Reginald Pryce Michell (9 April 1873 in Penzance – 19 May 1938 in Kingston-upon-Thames) was an English chess master.

He was British Amateur Champion in 1902. He played in eight Anglo-American Cable Matches between 1901 and 1911, and twice represented England in the 1st Chess Olympiad at London 1927 and the 5th Chess Olympiad at Folkestone 1933. He received the brilliancy prize in an international match against the Netherlands in 1914.

Michell was a frequent competitor in the Hastings International Chess Congress over 20 years, defeating Mir Sultan Khan and Vera Menchik in 1932/3. He finished 2nd, 3rd and 4th in the British Championship proper, defeating Henry Ernest Atkins on several occasions.

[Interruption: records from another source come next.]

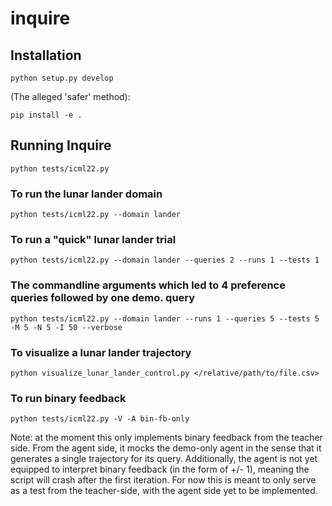 # inquire

## Installation

``python setup.py develop``

(The alleged 'safer' method):

``pip install -e .``

## Running Inquire

``python tests/icml22.py``

### To run the lunar lander domain

``python tests/icml22.py --domain lander``

### To run a "quick" lunar lander trial

``python tests/icml22.py --domain lander --queries 2 --runs 1 --tests 1``

### The commandline arguments which led to 4 preference queries followed by one demo. query

``python tests/icml22.py --domain lander --runs 1 --queries 5 --tests 5 -M 5 -N 5 -I 50 --verbose``

### To visualize a lunar lander trajectory

``python visualize_lunar_lander_control.py </relative/path/to/file.csv>``

### To run binary feedback
``python tests/icml22.py -V -A bin-fb-only``

Note: at the moment this only implements binary feedback from the teacher side. From the agent side, it mocks the demo-only agent in the sense that it generates a single trajectory for its query. Additionally, the agent is not yet equipped to interpret binary feedback (in the form of +/- 1), meaning the script will crash after the first iteration. For now this is meant to only serve as a test from the teacher-side, with the agent side yet to be implemented.
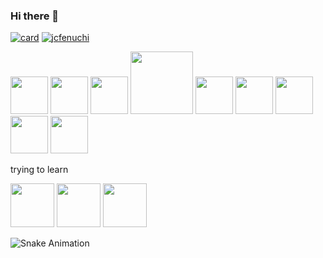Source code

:### Hi there 👋


<div>

[![card](https://github-readme-stats.vercel.app/api?username=jcfenuchi&theme=tokyonight&show_icons=true)](https://github.com/anuraghazra/github-readme-stats)
[![jcfenuchi](https://github-readme-stats.vercel.app/api/top-langs/?username=jcfenuchi&hide=html&layout=compact&theme=tokyonight)](https://github.com/anuraghazra/github-readme-stats)
</div>

<div>
<img src="https://cdn.jsdelivr.net/gh/devicons/devicon/icons/python/python-original-wordmark.svg" width="60" heigth="60" />
<img src="https://cdn.jsdelivr.net/gh/devicons/devicon/icons/linux/linux-original.svg" width="60" heigth="60" />
<img src="https://cdn.jsdelivr.net/gh/devicons/devicon/icons/docker/docker-original-wordmark.svg" width="60" heigth="60" />
<img src="https://openwhisk.apache.org/images/deployments/logo-docker-compose-text.svg" width="100" heigth="60" />
<img src="https://cdn.jsdelivr.net/gh/devicons/devicon/icons/flask/flask-original-wordmark.svg" width="60" heigth="60" />
<img src="https://cdn.jsdelivr.net/gh/devicons/devicon/icons/mysql/mysql-original-wordmark.svg" width="60" heigth="60" />
<img src="https://cdn.jsdelivr.net/gh/devicons/devicon/icons/php/php-original.svg" width="60" heigth="60" />
<img src="https://cdn.jsdelivr.net/gh/devicons/devicon/icons/prometheus/prometheus-original-wordmark.svg" width="60" heigth="60" />
<img src="https://cdn.jsdelivr.net/gh/devicons/devicon/icons/grafana/grafana-original-wordmark.svg" width="60" heigth="60" />
</div>

<div>
<p>trying to learn</p>
<img src="https://cdn.jsdelivr.net/gh/devicons/devicon/icons/rust/rust-plain.svg" width="70" heigth="70" />
<img src="https://cdn.jsdelivr.net/gh/devicons/devicon/icons/kubernetes/kubernetes-plain-wordmark.svg" width="70" heigth="70" />
<img src="https://cdn.jsdelivr.net/gh/devicons/devicon/icons/amazonwebservices/amazonwebservices-original-wordmark.svg" width="70" heigth="70" />
</div>

![Snake Animation](https://github.com/jcfenuchi)
<!--
**jcfenuchi/jcfenuchi** is a ✨ _special_ ✨ repository because its `README.md` (this file) appears on your GitHub profile.

Here are some ideas to get you started:

- 🔭 I’m currently working on ...
- 🌱 I’m currently learning ...
- 👯 I’m looking to collaborate on ...
- 🤔 I’m looking for help with ...
- 💬 Ask me about ...
- 📫 How to reach me: ...
- 😄 Pronouns: ...
- ⚡ Fun fact: ...
-->
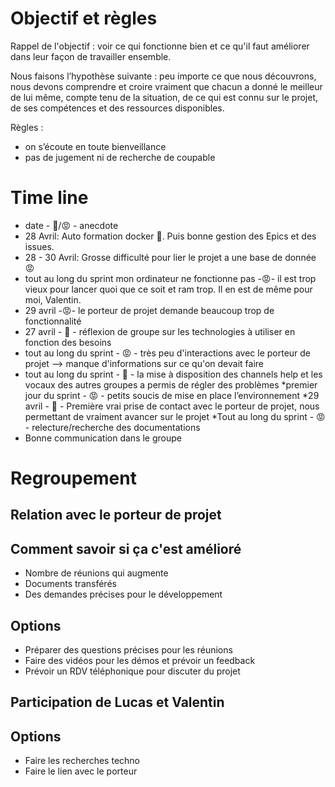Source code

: # Objectif et règles

Rappel de l'objectif : voir ce qui fonctionne bien et ce qu'il faut améliorer dans leur façon de travailler ensemble.

Nous faisons l’hypothèse suivante : peu importe ce que nous découvrons, nous devons comprendre et croire vraiment que chacun a donné le meilleur de lui même, compte tenu de la situation, de ce qui est connu sur le projet, de ses compétences et des ressources disponibles.

Règles :

* on s’écoute en toute bienveillance
* pas de jugement ni de recherche de coupable

# Time line
* date - 🙂/😡 - anecdote
* 28 Avril: Auto formation docker 🙂. Puis bonne gestion des Epics et des issues.
* 28 - 30 Avril: Grosse difficulté pour lier le projet a une base de donnée 😡
* tout au long du sprint mon ordinateur ne fonctionne pas -😡- il est trop vieux pour lancer quoi que ce soit et ram trop. Il en est de même pour moi, Valentin.
* 29 avril -😡- le porteur de projet demande beaucoup trop de fonctionnalité
* 27 avril - 🙂 - réflexion de groupe sur les technologies à utiliser en fonction des besoins
* tout au long du sprint - 😡 - très peu d'interactions avec le porteur de projet --> manque d'informations sur ce qu'on devait faire
* tout au long du sprint - 🙂 - la mise à disposition des channels help et les vocaux des autres groupes a permis de régler des problèmes 
*premier jour du sprint - 😡 - petits soucis de mise en place l’environnement
*29 avril -  🙂 - Première vrai prise de contact avec le porteur de projet, nous permettant de vraiment avancer sur le projet
*Tout au long du sprint - 😡 - relecture/recherche des documentations
* Bonne communication dans le groupe

# Regroupement

## Relation avec le porteur de projet

## Comment savoir si ça c'est amélioré
* Nombre de réunions qui augmente
* Documents transférés
* Des demandes précises pour le développement

## Options
* Préparer des questions précises pour les réunions
* Faire des vidéos pour les démos et prévoir un feedback
* Prévoir un RDV téléphonique pour discuter du projet

## Participation de Lucas et Valentin

## Options
* Faire les recherches techno
* Faire le lien avec le porteur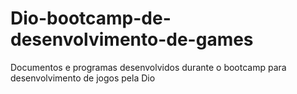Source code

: # Dio-bootcamp-de-desenvolvimento-de-games
Documentos e programas desenvolvidos durante o bootcamp para desenvolvimento de jogos pela Dio
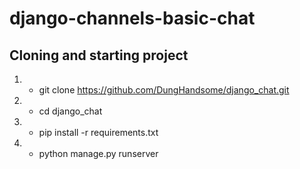 # django-channels-basic-chat


## Cloning and starting project
1. - git clone https://github.com/DungHandsome/django_chat.git
2. - cd django_chat
3. - pip install -r requirements.txt
4. - python manage.py runserver
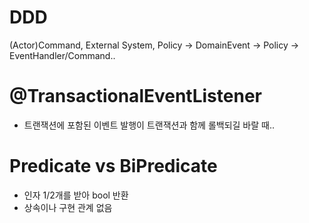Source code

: # DDD
(Actor)Command, External System, Policy -> DomainEvent -> Policy -> EventHandler/Command..

# @TransactionalEventListener
- 트랜잭션에 포함된 이벤트 발행이 트랜잭션과 함께 롤백되길 바랄 때..

# Predicate vs BiPredicate
- 인자 1/2개를 받아 bool 반환
- 상속이나 구현 관계 없음
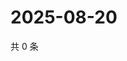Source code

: # 2025-08-20

共 0 条

<!-- BEGIN ZHIHUVIDEO -->
<!-- 最后更新时间 Wed Aug 20 2025 18:12:16 GMT+0800 (China Standard Time) -->

<!-- END ZHIHUVIDEO -->
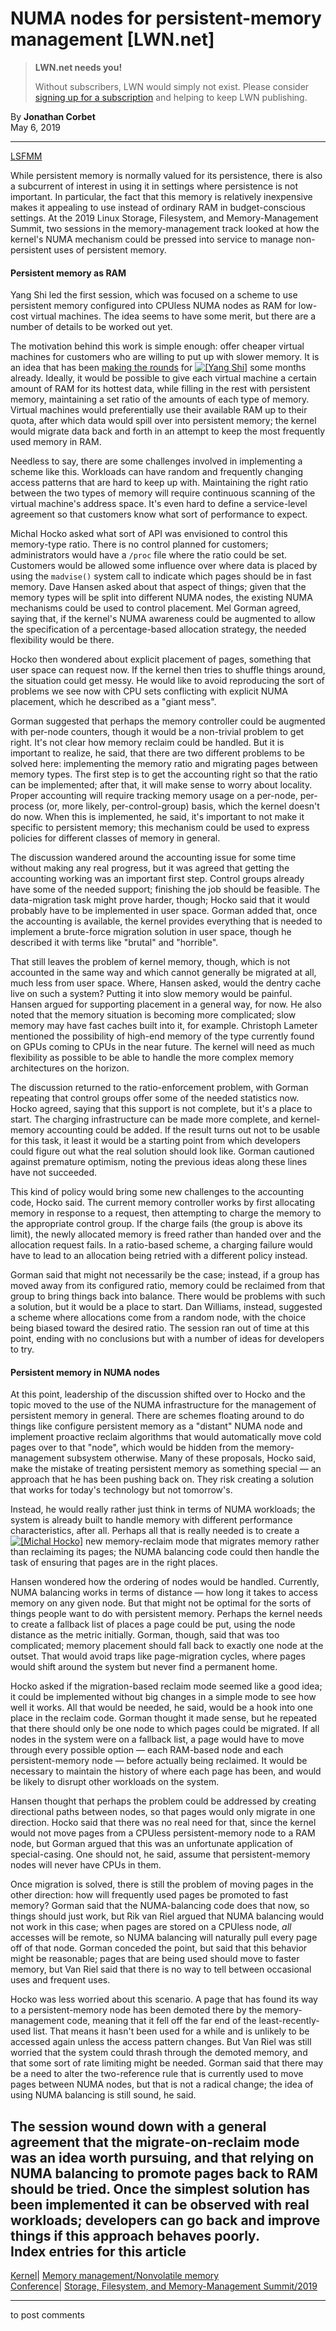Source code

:# NUMA nodes for persistent-memory management [LWN.net]

> **LWN.net needs you!**
> 
> Without subscribers, LWN would simply not exist. Please consider [signing up for a subscription](/Promo/nst-nag2/subscribe) and helping to keep LWN publishing. 

By **Jonathan Corbet**  
May 6, 2019 

* * *

[LSFMM](/Articles/lsfmm2019/)

While persistent memory is normally valued for its persistence, there is also a subcurrent of interest in using it in settings where persistence is not important. In particular, the fact that this memory is relatively inexpensive makes it appealing to use instead of ordinary RAM in budget-conscious settings. At the 2019 Linux Storage, Filesystem, and Memory-Management Summit, two sessions in the memory-management track looked at how the kernel's NUMA mechanism could be pressed into service to manage non-persistent uses of persistent memory. 

#### Persistent memory as RAM

Yang Shi led the first session, which was focused on a scheme to use persistent memory configured into CPUless NUMA nodes as RAM for low-cost virtual machines. The idea seems to have some merit, but there are a number of details to be worked out yet. 

The motivation behind this work is simple enough: offer cheaper virtual machines for customers who are willing to put up with slower memory. It is an idea that has been [making the rounds](/Articles/777212/) for [![\[Yang Shi\]](https://static.lwn.net/images/conf/2019/lsfmm/YangShi-sm.jpg)](/Articles/787431/) some months already. Ideally, it would be possible to give each virtual machine a certain amount of RAM for its hottest data, while filling in the rest with persistent memory, maintaining a set ratio of the amounts of each type of memory. Virtual machines would preferentially use their available RAM up to their quota, after which data would spill over into persistent memory; the kernel would migrate data back and forth in an attempt to keep the most frequently used memory in RAM. 

Needless to say, there are some challenges involved in implementing a scheme like this. Workloads can have random and frequently changing access patterns that are hard to keep up with. Maintaining the right ratio between the two types of memory will require continuous scanning of the virtual machine's address space. It's even hard to define a service-level agreement so that customers know what sort of performance to expect. 

Michal Hocko asked what sort of API was envisioned to control this memory-type ratio. There is no control planned for customers; administrators would have a `/proc` file where the ratio could be set. Customers would be allowed some influence over where data is placed by using the `madvise()` system call to indicate which pages should be in fast memory. Dave Hansen asked about that aspect of things; given that the memory types will be split into different NUMA nodes, the existing NUMA mechanisms could be used to control placement. Mel Gorman agreed, saying that, if the kernel's NUMA awareness could be augmented to allow the specification of a percentage-based allocation strategy, the needed flexibility would be there. 

Hocko then wondered about explicit placement of pages, something that user space can request now. If the kernel then tries to shuffle things around, the situation could get messy. He would like to avoid reproducing the sort of problems we see now with CPU sets conflicting with explicit NUMA placement, which he described as a "giant mess". 

Gorman suggested that perhaps the memory controller could be augmented with per-node counters, though it would be a non-trivial problem to get right. It's not clear how memory reclaim could be handled. But it is important to realize, he said, that there are two different problems to be solved here: implementing the memory ratio and migrating pages between memory types. The first step is to get the accounting right so that the ratio can be implemented; after that, it will make sense to worry about locality. Proper accounting will require tracking memory usage on a per-node, per-process (or, more likely, per-control-group) basis, which the kernel doesn't do now. When this is implemented, he said, it's important to not make it specific to persistent memory; this mechanism could be used to express policies for different classes of memory in general. 

The discussion wandered around the accounting issue for some time without making any real progress, but it was agreed that getting the accounting working was an important first step. Control groups already have some of the needed support; finishing the job should be feasible. The data-migration task might prove harder, though; Hocko said that it would probably have to be implemented in user space. Gorman added that, once the accounting is available, the kernel provides everything that is needed to implement a brute-force migration solution in user space, though he described it with terms like "brutal" and "horrible". 

That still leaves the problem of kernel memory, though, which is not accounted in the same way and which cannot generally be migrated at all, much less from user space. Where, Hansen asked, would the dentry cache live on such a system? Putting it into slow memory would be painful. Hansen argued for supporting placement in a general way, for now. He also noted that the memory situation is becoming more complicated; slow memory may have fast caches built into it, for example. Christoph Lameter mentioned the possibility of high-end memory of the type currently found on GPUs coming to CPUs in the near future. The kernel will need as much flexibility as possible to be able to handle the more complex memory architectures on the horizon. 

The discussion returned to the ratio-enforcement problem, with Gorman repeating that control groups offer some of the needed statistics now. Hocko agreed, saying that this support is not complete, but it's a place to start. The charging infrastructure can be made more complete, and kernel-memory accounting could be added. If the result turns out not to be usable for this task, it least it would be a starting point from which developers could figure out what the real solution should look like. Gorman cautioned against premature optimism, noting the previous ideas along these lines have not succeeded. 

This kind of policy would bring some new challenges to the accounting code, Hocko said. The current memory controller works by first allocating memory in response to a request, then attempting to charge the memory to the appropriate control group. If the charge fails (the group is above its limit), the newly allocated memory is freed rather than handed over and the allocation request fails. In a ratio-based scheme, a charging failure would have to lead to an allocation being retried with a different policy instead. 

Gorman said that might not necessarily be the case; instead, if a group has moved away from its configured ratio, memory could be reclaimed from that group to bring things back into balance. There would be problems with such a solution, but it would be a place to start. Dan Williams, instead, suggested a scheme where allocations come from a random node, with the choice being biased toward the desired ratio. The session ran out of time at this point, ending with no conclusions but with a number of ideas for developers to try. 

#### Persistent memory in NUMA nodes

At this point, leadership of the discussion shifted over to Hocko and the topic moved to the use of the NUMA infrastructure for the management of persistent memory in general. There are schemes floating around to do things like configure persistent memory as a "distant" NUMA node and implement proactive reclaim algorithms that would automatically move cold pages over to that "node", which would be hidden from the memory-management subsystem otherwise. Many of these proposals, Hocko said, make the mistake of treating persistent memory as something special — an approach that he has been pushing back on. They risk creating a solution that works for today's technology but not tomorrow's. 

Instead, he would really rather just think in terms of NUMA workloads; the system is already built to handle memory with different performance characteristics, after all. Perhaps all that is really needed is to create a [![\[Michal Hocko\]](https://static.lwn.net/images/conf/2019/lsfmm/MichalHocko-sm.jpg)](/Articles/787432/) new memory-reclaim mode that migrates memory rather than reclaiming its pages; the NUMA balancing code could then handle the task of ensuring that pages are in the right places. 

Hansen wondered how the ordering of nodes would be handled. Currently, NUMA balancing works in terms of distance — how long it takes to access memory on any given node. But that might not be optimal for the sorts of things people want to do with persistent memory. Perhaps the kernel needs to create a fallback list of places a page could be put, using the node distance as the metric initially. Gorman, though, said that was too complicated; memory placement should fall back to exactly one node at the outset. That would avoid traps like page-migration cycles, where pages would shift around the system but never find a permanent home. 

Hocko asked if the migration-based reclaim mode seemed like a good idea; it could be implemented without big changes in a simple mode to see how well it works. All that would be needed, he said, would be a hook into one place in the reclaim code. Gorman thought it made sense, but he repeated that there should only be one node to which pages could be migrated. If all nodes in the system were on a fallback list, a page would have to move through every possible option — each RAM-based node and each persistent-memory node — before actually being reclaimed. It would be necessary to maintain the history of where each page has been, and would be likely to disrupt other workloads on the system. 

Hansen thought that perhaps the problem could be addressed by creating directional paths between nodes, so that pages would only migrate in one direction. Hocko said that there was no real need for that, since the kernel would not move pages from a CPUless persistent-memory node to a RAM node, but Gorman argued that this was an unfortunate application of special-casing. One should not, he said, assume that persistent-memory nodes will never have CPUs in them. 

Once migration is solved, there is still the problem of moving pages in the other direction: how will frequently used pages be promoted to fast memory? Gorman said that the NUMA-balancing code does that now, so things should just work, but Rik van Riel argued that NUMA balancing would not work in this case; when pages are stored on a CPUless node, _all_ accesses will be remote, so NUMA balancing will naturally pull every page off of that node. Gorman conceded the point, but said that this behavior might be reasonable; pages that are being used should move to faster memory, but Van Riel said that there is no way to tell between occasional uses and frequent uses. 

Hocko was less worried about this scenario. A page that has found its way to a persistent-memory node has been demoted there by the memory-management code, meaning that it fell off the far end of the least-recently-used list. That means it hasn't been used for a while and is unlikely to be accessed again unless the access pattern changes. But Van Riel was still worried that the system could thrash through the demoted memory, and that some sort of rate limiting might be needed. Gorman said that there may be a need to alter the two-reference rule that is currently used to move pages between NUMA nodes, but that is not a radical change; the idea of using NUMA balancing is still sound, he said. 

The session wound down with a general agreement that the migrate-on-reclaim mode was an idea worth pursuing, and that relying on NUMA balancing to promote pages back to RAM should be tried. Once the simplest solution has been implemented it can be observed with real workloads; developers can go back and improve things if this approach behaves poorly.  
Index entries for this article  
---  
[Kernel](/Kernel/Index)| [Memory management/Nonvolatile memory](/Kernel/Index#Memory_management-Nonvolatile_memory)  
[Conference](/Archives/ConferenceIndex/)| [Storage, Filesystem, and Memory-Management Summit/2019](/Archives/ConferenceIndex/#Storage_Filesystem_and_Memory-Management_Summit-2019)  
  


* * *

to post comments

In Margate 1923, he tied for second place with Alexander Alekhine, Bogolyubov, and Muffang. He scored 2.5/4 against Alekhine, Bogolyubov, Réti and Grünfeld.

Michell was active in local chess. He was age 24 before he won the championship of the Metropolitan Chess Club. He won the championship of the West London Chess Club eight times and won the Open Tournament in Brighton in 1904. He won the London Major Open Tournament (i.e. not the Premier) in 1922. He won the prestigious City of London Championship once in 1925-6, coming second on six other occasions. J.H. Blake shared second prize. Michell and Blake subsequently became teammates at Kingston Chess Club. J.H. Michell was Kingston Chess Club champion every year from 1931 to 1938.

He worked in the Admiralty, and his wife Edith Michell (née Tapsell) was British Women's Champion in 1931 (jointly), 1932 and 1935.